LISTED ENTRIES:
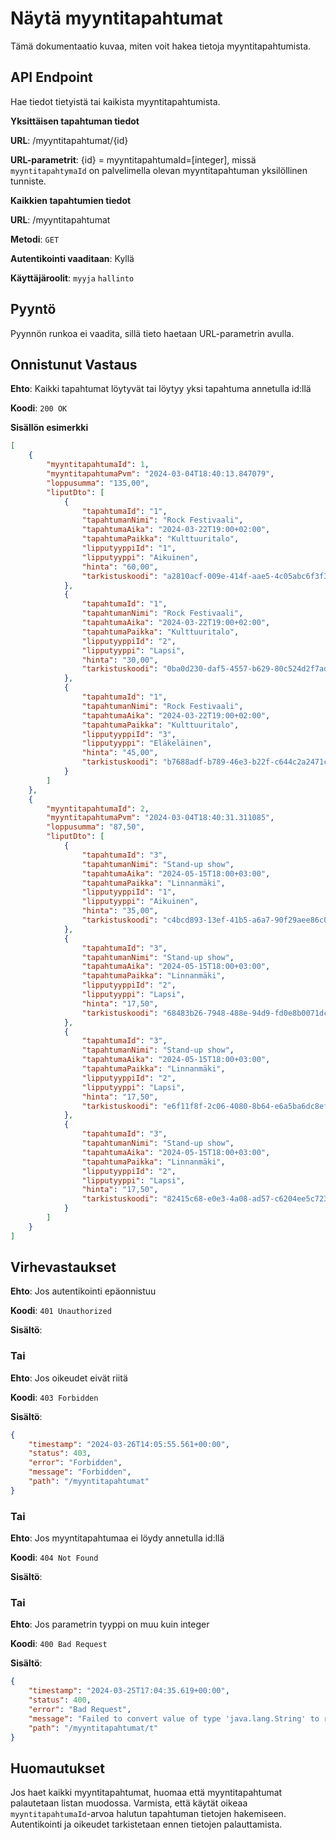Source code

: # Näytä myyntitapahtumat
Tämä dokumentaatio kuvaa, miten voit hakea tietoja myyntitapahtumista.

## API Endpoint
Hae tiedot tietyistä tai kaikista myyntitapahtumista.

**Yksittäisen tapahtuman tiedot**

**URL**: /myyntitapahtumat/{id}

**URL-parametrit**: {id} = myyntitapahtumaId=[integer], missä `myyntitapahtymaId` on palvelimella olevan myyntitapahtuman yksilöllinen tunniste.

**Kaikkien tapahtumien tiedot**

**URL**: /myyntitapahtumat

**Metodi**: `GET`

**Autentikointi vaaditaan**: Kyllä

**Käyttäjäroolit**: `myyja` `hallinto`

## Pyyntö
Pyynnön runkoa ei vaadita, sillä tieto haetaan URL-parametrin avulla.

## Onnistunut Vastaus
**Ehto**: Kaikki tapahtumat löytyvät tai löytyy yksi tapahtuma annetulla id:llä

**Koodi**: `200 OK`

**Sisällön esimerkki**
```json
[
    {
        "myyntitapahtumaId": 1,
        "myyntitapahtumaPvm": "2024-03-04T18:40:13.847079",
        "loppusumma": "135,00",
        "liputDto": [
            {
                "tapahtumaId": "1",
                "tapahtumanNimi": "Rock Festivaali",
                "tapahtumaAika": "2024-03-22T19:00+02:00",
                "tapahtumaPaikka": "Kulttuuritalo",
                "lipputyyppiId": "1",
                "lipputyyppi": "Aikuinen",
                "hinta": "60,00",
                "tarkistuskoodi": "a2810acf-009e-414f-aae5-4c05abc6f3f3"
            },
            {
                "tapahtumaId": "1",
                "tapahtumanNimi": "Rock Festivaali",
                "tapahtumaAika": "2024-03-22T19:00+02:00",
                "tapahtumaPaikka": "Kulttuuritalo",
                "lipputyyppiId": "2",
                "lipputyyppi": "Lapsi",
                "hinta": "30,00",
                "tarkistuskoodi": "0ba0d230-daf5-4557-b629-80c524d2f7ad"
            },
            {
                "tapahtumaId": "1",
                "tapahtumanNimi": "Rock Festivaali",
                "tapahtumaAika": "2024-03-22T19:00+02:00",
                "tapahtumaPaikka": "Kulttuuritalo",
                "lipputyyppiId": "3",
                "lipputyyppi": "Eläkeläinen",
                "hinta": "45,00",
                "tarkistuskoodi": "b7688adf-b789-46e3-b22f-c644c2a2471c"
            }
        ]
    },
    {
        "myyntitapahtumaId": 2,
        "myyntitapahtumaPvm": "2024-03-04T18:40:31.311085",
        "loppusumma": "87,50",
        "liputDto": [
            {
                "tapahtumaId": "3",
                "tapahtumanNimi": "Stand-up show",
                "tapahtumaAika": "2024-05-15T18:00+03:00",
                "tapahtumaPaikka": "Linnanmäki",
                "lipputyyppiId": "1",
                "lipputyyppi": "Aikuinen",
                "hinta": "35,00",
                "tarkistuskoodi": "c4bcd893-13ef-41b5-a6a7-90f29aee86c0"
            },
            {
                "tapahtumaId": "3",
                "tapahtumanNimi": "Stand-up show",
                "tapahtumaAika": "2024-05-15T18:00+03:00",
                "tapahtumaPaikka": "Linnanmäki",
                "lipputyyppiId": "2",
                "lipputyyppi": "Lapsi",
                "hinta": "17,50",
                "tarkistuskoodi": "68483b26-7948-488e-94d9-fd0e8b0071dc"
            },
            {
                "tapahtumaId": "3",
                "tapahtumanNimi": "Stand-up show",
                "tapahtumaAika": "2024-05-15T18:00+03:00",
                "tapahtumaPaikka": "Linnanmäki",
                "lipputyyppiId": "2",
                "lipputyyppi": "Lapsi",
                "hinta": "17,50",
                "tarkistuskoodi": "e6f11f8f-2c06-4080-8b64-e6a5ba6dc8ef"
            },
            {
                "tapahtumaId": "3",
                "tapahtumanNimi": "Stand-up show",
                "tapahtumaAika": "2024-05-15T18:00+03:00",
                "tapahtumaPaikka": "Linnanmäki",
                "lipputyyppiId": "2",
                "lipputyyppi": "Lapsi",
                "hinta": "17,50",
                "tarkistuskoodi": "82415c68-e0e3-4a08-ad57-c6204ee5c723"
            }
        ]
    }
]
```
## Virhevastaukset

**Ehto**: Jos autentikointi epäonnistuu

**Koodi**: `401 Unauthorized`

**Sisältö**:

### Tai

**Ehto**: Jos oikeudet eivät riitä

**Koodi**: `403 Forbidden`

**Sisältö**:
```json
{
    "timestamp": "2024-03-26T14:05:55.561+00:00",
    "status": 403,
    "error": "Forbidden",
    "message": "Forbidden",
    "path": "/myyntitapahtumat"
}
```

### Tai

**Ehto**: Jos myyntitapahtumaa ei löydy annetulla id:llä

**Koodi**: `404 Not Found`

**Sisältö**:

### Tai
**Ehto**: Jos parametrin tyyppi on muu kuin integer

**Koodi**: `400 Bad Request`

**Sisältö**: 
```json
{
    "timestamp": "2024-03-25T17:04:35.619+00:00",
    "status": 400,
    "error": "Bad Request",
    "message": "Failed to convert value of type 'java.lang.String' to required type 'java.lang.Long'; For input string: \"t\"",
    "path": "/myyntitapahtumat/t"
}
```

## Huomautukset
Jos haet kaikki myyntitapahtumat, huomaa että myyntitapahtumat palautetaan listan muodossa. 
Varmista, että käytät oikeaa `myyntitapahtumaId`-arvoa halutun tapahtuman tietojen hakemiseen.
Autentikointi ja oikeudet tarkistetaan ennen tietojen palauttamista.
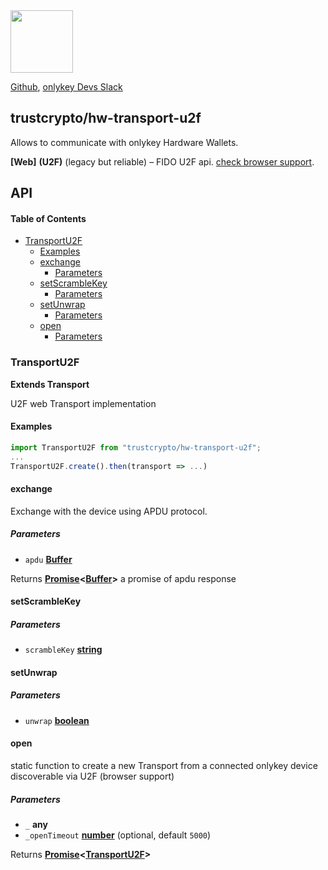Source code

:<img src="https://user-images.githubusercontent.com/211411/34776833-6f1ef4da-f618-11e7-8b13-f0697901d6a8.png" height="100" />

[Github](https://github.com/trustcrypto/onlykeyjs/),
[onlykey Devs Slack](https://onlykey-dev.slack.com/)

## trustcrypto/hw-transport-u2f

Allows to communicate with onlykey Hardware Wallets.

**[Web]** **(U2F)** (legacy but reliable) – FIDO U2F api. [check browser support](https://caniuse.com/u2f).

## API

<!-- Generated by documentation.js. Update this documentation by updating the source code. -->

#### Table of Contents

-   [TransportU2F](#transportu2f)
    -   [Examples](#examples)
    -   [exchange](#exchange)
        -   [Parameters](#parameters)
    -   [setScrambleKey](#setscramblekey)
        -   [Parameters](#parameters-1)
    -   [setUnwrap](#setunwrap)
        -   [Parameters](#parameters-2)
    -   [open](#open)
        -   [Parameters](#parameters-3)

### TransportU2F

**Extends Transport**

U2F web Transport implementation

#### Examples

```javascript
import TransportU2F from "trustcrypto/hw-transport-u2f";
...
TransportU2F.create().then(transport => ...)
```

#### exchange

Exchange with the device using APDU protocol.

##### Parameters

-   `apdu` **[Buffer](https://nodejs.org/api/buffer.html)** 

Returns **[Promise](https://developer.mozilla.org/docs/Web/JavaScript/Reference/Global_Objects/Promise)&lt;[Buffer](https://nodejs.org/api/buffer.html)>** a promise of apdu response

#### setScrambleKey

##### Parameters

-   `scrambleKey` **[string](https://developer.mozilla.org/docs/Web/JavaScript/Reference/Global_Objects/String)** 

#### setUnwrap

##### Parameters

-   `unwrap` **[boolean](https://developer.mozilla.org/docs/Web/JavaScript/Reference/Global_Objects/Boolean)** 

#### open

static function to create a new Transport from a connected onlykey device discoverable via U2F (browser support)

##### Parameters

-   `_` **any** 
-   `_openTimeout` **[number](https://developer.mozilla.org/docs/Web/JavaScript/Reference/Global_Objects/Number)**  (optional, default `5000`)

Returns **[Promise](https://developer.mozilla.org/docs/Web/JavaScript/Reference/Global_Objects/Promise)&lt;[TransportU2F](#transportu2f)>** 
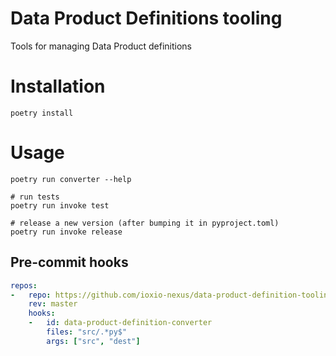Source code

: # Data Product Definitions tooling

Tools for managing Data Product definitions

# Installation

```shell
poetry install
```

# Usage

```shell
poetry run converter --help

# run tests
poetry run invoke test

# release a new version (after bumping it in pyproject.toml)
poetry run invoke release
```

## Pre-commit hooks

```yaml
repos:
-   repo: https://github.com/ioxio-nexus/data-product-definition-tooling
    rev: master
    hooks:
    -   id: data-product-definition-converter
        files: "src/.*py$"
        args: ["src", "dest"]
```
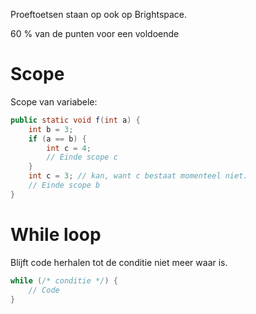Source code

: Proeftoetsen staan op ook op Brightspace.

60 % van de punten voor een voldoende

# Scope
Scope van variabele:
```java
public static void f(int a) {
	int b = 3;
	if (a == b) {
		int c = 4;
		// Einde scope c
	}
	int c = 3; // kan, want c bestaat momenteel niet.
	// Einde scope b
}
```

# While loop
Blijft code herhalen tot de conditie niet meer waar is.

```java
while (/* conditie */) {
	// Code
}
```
==
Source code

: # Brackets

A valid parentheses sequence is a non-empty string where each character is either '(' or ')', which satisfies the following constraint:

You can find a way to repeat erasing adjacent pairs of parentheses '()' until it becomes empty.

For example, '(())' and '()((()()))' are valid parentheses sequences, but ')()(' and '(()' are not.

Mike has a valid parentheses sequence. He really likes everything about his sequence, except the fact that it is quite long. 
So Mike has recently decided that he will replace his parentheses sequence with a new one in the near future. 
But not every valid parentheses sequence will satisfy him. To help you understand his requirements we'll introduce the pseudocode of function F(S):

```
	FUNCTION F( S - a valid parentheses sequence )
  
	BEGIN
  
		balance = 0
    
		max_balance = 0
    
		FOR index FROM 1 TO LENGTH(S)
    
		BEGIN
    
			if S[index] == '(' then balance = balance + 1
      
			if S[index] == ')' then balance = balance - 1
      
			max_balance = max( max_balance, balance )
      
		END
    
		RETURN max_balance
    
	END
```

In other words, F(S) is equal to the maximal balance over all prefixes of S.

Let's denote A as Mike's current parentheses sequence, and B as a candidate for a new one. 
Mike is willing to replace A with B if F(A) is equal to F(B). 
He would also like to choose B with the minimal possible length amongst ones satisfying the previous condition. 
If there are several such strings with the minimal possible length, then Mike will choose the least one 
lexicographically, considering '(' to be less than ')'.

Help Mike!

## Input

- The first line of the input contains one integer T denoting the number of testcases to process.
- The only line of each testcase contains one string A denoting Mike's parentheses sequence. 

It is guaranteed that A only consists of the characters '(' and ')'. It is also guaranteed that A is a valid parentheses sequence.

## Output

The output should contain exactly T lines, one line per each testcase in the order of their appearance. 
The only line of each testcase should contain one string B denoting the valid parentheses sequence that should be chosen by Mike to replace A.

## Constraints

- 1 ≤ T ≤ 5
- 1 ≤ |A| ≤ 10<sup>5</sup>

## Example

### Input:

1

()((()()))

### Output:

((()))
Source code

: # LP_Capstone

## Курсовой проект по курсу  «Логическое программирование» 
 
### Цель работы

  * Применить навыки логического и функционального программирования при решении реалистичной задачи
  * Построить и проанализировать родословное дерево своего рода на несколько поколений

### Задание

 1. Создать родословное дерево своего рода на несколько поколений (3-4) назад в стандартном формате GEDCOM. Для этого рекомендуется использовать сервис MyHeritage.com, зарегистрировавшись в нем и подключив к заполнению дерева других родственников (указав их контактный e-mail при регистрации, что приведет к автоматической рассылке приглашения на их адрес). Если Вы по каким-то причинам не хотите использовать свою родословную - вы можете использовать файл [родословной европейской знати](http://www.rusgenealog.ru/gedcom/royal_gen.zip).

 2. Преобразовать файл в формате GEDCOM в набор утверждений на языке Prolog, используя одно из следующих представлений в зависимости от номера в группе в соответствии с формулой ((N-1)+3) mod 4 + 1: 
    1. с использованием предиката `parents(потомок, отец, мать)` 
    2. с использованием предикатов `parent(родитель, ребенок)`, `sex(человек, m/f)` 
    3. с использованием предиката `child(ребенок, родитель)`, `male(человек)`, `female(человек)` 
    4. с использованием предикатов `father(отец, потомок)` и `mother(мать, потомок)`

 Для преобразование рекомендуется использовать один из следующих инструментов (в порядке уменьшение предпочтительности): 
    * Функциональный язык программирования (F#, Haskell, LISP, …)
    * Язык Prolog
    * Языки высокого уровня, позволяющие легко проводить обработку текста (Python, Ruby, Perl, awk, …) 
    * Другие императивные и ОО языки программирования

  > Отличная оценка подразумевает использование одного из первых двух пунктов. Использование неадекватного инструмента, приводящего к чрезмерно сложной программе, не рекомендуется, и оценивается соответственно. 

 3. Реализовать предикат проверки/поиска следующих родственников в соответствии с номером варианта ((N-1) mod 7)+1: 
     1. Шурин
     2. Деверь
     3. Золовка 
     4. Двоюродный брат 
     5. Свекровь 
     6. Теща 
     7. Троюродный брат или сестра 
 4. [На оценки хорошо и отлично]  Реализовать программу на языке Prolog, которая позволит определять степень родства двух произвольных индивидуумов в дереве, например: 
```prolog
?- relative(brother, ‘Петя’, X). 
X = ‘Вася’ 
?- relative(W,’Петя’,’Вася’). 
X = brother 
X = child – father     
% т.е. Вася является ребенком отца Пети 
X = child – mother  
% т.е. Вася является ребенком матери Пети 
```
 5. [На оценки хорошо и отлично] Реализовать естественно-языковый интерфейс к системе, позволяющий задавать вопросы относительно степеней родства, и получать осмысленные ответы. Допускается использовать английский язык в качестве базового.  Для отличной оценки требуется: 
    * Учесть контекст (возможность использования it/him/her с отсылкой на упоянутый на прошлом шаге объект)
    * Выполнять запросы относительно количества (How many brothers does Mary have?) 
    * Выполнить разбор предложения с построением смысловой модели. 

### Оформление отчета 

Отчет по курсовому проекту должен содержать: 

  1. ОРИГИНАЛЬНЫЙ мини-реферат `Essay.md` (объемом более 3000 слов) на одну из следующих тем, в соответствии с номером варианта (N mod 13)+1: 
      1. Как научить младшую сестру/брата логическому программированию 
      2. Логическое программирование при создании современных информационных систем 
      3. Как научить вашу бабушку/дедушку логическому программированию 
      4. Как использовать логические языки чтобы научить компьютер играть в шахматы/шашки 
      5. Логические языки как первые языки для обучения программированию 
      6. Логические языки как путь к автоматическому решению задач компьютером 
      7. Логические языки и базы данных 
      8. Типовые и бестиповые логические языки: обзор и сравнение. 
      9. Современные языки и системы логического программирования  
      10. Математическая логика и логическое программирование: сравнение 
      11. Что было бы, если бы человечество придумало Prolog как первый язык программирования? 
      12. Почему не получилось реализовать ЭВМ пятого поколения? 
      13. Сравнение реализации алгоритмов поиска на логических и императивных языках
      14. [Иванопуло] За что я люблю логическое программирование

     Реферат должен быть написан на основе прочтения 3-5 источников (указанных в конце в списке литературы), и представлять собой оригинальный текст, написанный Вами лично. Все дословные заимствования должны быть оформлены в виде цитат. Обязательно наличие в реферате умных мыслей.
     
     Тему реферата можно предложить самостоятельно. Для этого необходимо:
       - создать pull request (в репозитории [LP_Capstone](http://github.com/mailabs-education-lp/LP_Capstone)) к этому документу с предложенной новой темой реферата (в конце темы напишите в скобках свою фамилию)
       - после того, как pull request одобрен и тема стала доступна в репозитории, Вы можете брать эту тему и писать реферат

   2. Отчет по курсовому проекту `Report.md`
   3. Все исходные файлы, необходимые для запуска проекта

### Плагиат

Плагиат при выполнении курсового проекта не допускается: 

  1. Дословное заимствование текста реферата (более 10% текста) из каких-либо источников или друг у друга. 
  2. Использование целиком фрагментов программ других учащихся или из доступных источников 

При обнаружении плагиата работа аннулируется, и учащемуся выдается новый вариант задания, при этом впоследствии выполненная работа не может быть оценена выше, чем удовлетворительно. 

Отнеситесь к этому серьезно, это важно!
---
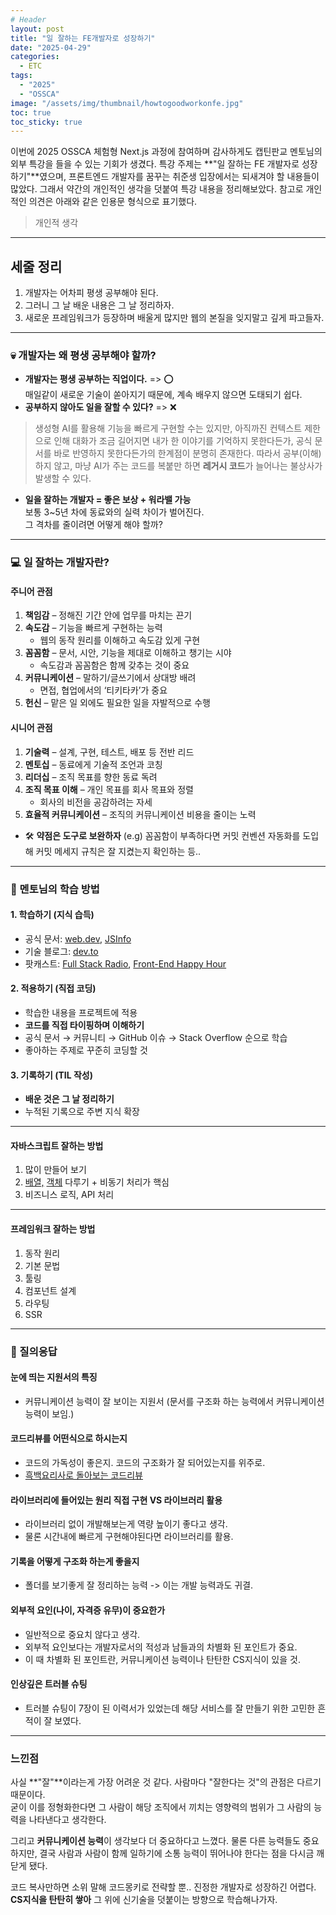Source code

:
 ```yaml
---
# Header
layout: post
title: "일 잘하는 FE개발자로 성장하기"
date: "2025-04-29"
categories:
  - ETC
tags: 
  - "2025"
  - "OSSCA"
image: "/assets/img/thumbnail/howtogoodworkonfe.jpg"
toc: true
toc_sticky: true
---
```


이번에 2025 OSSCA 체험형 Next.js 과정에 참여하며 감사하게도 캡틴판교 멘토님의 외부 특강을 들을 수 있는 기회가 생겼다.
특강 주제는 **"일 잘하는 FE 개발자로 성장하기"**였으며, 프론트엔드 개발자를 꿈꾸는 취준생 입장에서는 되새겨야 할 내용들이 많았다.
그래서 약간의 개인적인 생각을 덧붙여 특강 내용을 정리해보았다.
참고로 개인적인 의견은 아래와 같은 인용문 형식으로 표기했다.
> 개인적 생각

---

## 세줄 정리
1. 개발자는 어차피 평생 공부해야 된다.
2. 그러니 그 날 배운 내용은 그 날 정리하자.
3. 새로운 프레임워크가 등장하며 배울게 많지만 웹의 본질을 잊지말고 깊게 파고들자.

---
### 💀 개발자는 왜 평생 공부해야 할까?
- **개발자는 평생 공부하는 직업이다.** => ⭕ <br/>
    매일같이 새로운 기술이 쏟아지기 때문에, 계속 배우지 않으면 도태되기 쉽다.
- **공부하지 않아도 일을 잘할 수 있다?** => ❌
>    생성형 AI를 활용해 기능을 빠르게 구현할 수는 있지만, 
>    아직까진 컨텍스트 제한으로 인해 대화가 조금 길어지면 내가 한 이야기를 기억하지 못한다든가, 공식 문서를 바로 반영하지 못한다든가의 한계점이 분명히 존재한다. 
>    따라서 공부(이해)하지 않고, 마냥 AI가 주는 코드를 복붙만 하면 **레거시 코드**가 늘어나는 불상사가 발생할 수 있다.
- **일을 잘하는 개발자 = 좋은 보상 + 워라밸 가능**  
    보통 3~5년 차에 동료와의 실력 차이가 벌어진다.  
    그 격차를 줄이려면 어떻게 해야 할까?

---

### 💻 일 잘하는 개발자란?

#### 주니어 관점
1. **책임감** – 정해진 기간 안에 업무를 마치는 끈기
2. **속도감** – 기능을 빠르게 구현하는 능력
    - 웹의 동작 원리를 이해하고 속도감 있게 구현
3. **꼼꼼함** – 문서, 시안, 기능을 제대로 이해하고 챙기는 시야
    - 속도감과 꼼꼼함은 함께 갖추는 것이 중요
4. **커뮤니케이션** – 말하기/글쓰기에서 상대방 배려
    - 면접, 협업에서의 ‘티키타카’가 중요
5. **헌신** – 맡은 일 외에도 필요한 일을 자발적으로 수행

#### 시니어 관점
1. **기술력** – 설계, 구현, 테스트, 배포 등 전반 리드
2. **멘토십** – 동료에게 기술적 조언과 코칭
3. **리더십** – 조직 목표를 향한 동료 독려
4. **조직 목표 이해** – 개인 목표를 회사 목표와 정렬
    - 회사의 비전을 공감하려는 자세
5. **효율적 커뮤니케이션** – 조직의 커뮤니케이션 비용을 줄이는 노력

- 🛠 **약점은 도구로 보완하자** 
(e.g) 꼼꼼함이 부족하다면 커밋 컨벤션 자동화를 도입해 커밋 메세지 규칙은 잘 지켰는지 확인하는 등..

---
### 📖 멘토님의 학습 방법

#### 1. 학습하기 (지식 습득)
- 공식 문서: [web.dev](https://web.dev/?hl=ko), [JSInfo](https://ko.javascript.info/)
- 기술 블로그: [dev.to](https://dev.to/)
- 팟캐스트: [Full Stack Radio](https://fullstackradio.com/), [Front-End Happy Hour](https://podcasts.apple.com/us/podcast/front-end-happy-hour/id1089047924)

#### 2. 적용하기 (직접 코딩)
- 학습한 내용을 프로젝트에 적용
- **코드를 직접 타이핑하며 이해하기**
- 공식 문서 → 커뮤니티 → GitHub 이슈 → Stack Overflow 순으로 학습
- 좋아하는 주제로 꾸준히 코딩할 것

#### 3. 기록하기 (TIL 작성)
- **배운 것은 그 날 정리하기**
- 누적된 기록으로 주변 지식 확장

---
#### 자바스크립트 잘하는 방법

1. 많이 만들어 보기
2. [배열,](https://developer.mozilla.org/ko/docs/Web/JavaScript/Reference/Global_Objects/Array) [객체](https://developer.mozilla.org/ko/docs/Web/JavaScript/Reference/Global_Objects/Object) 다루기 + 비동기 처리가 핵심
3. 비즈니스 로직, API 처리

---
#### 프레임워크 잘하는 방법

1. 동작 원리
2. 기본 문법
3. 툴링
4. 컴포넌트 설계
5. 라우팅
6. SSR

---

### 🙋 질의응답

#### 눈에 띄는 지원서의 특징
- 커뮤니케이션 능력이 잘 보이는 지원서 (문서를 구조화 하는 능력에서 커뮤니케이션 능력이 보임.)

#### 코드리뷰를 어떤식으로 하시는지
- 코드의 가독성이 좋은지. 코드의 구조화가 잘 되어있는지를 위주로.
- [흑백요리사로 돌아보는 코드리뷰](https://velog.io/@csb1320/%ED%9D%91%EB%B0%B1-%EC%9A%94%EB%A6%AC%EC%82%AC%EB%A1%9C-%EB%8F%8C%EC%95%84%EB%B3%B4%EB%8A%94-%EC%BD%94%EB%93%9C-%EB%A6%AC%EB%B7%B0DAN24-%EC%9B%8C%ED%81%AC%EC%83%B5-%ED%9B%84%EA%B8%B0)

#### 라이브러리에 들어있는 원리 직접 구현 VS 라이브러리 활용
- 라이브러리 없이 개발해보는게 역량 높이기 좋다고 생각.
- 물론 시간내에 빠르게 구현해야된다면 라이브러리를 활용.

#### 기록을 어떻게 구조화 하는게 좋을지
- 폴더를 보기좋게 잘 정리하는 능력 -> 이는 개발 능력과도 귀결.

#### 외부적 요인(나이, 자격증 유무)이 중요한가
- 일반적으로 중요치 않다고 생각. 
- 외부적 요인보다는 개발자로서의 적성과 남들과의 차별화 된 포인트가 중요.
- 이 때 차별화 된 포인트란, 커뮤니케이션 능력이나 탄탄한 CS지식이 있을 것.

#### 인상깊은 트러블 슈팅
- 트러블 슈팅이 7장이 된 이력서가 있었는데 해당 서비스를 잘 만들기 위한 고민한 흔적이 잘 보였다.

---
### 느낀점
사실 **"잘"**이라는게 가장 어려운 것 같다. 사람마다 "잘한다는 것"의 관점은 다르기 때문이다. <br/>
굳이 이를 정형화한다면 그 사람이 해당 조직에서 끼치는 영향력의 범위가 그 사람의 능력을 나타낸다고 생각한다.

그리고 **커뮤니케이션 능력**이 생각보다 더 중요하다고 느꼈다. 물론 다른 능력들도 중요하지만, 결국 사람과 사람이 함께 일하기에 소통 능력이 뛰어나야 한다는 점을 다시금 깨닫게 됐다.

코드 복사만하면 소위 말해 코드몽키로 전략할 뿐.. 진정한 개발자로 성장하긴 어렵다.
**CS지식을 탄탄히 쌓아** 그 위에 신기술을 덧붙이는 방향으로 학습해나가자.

PROBLEM STATEMENT: Show every line of the listing containing the string "предикатов" by copying it.

WRITTEN REPLY:
    2. с использованием предикатов `parent(родитель, ребенок)`, `sex(человек, m/f)` 
    4. с использованием предикатов `father(отец, потомок)` и `mother(мать, потомок)`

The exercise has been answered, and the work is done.